Exercise: For each record that follows, give it back exactly, with no pictures included.

** Opening Extracted records block **

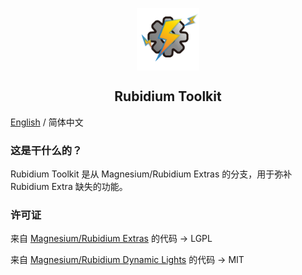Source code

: <p align="center">
 <img width="100px" src="icon/RubidiumToolkit.png" align="center" alt="Rubidium Toolkit Logo" />
 <h2 align="center">Rubidium Toolkit</h2>
 <p align="center"></p>

[English](README-EN.md) / 简体中文 

### 这是干什么的？
Rubidium Toolkit 是从 Magnesium/Rubidium Extras 的分支，用于弥补 Rubidium Extra 缺失的功能。

### 许可证
来自 [Magnesium/Rubidium Extras](https://github.com/TeamDeusVult/MagnesiumExtras) 的代码 -> LGPL

来自 [Magnesium/Rubidium Dynamic Lights](https://github.com/TeamDeusVult/DynamicLightsReforged) 的代码 -> MIT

** Closing Extracted records block **

Task output:
Source code

: <p align="center">
 <img width="100px" src="icon/RubidiumToolkit.png" align="center" alt="Rubidium Toolkit Logo" />
 <h2 align="center">Rubidium Toolkit</h2>
 <p align="center"></p>

[English](README-EN.md) / 简体中文 

### 这是干什么的？
Rubidium Toolkit 是从 Magnesium/Rubidium Extras 的分支，用于弥补 Rubidium Extra 缺失的功能。

### 许可证
来自 [Magnesium/Rubidium Extras](https://github.com/TeamDeusVult/MagnesiumExtras) 的代码 -> LGPL

来自 [Magnesium/Rubidium Dynamic Lights](https://github.com/TeamDeusVult/DynamicLightsReforged) 的代码 -> MIT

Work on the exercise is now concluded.